Il y a aussi un différend par rapport à ce sujet dans la ville d’Essen, dans l’ouest de l’Allemagne, où DITIB souhaite également être représenté dans le domaine de l’aide à la jeunesse. Le vote au sein de la Commission de la protection de la jeunesse du conseil a été reporté à plusieurs reprises et des protestations commencent maintenant à émerger au sein du Conseil d’intégration.

L’un des représentants de la gauche a dit : « La dimension prétendue de DITIB n’est qu’une ruse dans laquelle certains se sont piégés, et si DITIB devient marraine de l’aide sociale à la jeunesse gratuite, elle lui sera plus facile d’obtenir des financements municipaux ».

Il est à rappeler que la communauté DITIB d’Essen est liée à l’État turc, comme le stipule la loi actuelle – signée par 15 personnes en 2009 – : « L’attaché turc chargé des affaires sociales et religieuses à l’ambassade est également le maire d’honneur de la municipalité grâce à son poste ». Et cela gène le Parti des Verts.

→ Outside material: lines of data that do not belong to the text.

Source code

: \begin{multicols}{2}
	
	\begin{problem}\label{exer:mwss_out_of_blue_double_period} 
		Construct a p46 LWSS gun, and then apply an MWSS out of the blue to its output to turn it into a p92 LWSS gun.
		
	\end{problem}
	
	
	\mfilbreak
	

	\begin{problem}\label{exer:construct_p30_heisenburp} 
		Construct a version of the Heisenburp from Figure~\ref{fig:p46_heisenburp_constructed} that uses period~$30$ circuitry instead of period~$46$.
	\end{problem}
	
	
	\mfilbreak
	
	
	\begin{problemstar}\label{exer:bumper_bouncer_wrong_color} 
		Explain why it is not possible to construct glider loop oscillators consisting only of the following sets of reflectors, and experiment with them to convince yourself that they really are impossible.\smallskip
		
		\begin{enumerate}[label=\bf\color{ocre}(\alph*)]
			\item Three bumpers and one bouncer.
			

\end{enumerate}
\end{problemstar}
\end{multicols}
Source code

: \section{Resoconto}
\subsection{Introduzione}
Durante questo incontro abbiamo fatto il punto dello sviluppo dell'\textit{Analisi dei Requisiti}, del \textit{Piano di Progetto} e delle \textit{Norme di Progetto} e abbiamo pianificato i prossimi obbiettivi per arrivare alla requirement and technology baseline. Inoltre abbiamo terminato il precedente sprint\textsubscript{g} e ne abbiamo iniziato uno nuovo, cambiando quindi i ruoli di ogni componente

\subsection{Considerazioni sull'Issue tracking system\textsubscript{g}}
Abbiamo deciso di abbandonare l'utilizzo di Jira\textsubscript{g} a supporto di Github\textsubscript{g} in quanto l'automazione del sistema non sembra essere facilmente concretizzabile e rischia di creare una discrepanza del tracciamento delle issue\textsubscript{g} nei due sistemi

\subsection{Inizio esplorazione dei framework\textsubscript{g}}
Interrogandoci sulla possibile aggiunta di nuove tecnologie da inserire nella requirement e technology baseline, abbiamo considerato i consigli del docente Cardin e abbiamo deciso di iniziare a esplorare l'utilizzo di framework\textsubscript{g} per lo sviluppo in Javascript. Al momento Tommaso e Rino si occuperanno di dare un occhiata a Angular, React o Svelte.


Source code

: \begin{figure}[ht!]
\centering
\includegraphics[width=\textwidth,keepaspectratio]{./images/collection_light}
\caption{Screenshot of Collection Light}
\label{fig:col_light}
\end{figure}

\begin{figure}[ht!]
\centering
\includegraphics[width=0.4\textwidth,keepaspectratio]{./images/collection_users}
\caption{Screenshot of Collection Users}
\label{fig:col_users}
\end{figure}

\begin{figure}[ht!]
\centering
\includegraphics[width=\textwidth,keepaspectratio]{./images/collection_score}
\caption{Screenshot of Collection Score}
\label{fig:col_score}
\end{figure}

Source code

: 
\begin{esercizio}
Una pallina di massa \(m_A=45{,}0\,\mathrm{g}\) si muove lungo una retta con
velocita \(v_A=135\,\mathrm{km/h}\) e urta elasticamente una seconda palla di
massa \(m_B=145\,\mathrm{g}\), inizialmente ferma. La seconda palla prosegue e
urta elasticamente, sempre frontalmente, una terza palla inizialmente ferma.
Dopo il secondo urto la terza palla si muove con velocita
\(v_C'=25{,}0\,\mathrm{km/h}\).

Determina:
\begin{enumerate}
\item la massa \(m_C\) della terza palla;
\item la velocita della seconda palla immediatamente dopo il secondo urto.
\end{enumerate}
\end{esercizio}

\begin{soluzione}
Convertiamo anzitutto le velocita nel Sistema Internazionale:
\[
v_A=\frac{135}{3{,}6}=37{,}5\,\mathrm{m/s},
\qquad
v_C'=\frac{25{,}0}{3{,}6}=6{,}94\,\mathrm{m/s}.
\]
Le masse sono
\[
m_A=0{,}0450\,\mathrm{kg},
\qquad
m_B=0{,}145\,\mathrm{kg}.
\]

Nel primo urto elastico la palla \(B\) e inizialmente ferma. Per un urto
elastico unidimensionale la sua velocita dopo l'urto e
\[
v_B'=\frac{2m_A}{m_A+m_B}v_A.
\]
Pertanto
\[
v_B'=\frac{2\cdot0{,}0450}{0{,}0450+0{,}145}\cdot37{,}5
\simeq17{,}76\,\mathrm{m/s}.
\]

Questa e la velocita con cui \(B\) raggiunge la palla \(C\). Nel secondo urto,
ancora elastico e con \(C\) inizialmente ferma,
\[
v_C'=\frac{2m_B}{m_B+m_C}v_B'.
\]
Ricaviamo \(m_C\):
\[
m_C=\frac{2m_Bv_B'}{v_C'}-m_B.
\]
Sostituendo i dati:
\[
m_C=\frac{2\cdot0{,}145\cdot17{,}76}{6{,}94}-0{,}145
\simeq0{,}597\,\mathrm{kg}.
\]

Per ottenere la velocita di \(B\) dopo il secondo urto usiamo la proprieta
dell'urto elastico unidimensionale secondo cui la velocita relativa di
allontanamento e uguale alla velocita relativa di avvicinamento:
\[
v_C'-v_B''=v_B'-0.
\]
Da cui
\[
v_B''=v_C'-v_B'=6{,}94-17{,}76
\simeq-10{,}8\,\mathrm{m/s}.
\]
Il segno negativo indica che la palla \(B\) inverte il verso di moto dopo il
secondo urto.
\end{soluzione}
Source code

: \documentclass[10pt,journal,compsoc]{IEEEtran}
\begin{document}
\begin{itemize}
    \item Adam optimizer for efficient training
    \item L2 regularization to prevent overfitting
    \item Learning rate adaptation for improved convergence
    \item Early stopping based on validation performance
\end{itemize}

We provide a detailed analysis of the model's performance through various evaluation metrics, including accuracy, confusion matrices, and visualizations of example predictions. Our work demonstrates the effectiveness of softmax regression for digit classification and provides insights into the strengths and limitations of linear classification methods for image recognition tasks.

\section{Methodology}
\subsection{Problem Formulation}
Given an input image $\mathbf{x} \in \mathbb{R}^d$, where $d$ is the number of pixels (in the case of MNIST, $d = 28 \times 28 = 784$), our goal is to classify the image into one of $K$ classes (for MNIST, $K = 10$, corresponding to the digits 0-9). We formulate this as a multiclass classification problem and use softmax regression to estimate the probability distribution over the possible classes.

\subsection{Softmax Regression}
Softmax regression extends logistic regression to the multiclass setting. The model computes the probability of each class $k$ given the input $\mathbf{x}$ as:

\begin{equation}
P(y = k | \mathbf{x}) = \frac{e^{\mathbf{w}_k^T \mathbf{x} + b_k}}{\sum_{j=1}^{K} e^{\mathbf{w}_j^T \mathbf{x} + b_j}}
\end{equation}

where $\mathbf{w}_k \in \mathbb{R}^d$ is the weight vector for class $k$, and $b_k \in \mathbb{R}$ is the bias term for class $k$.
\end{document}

Le parti a déclaré : « Nous le constatons de manière très critique lorsque des associations fortement soupçonnées d’agir sur ordre d’un régime autoritaire et de diffuser des doctrines religieuses fondamentalistes veulent devenir les mécènes de l’aide sociale gratuite à la jeunesse. Les représentants d’autres pays ne doivent en aucun cas avoir une influence sur la protection des jeunes ou l’éducation de nos enfants. Tandis que le parti des Sociaux-démocrates d’Essen a indiqué qu’ils soutiennent DITIB ». Un porte-parole du groupe parlementaire a déclaré : « Le groupe parlementaire accueille favorablement tout engagement civique et volontaire dans l’intérêt de notre ville et de ses citoyens. La décision de savoir si la communauté DITIB en question répond aux exigences nécessaires sont purement formelles et la réponse est apportée par l’administration et non pas par la politique ».

La disposition juridique concernée stipule que les prestataires de la protection pour les jeunes doivent « s’engager à travailler conformément aux objectifs de la Constitution ». Le groupe parlementaire CDU à Essen le souligne également. Étant donné qu’elle est proche de l’État turc, DITIB évalue cela « de manière très critique ». Cependant, l’administration municipale est la seule partie tenue à vérifier que les exigences du texte réglementaire soient respectées.

Les experts de l’islam excluent que DITIB assurera le respect de la Constitution, parce qu’ils n’écartent pas qu’elle soit exploitée par l’État turc. Dans le passé, les enfants et les jeunes d’origine turque appartenant à DITIB étaient devenus à plusieurs reprises des marionnettes entre les mains du gouvernement turc et ils ont été mal exploités dans des opérations nationalistes et islamistes extrémistes afin de pouvoir poursuivre la politique d’Erdogan en Allemagne.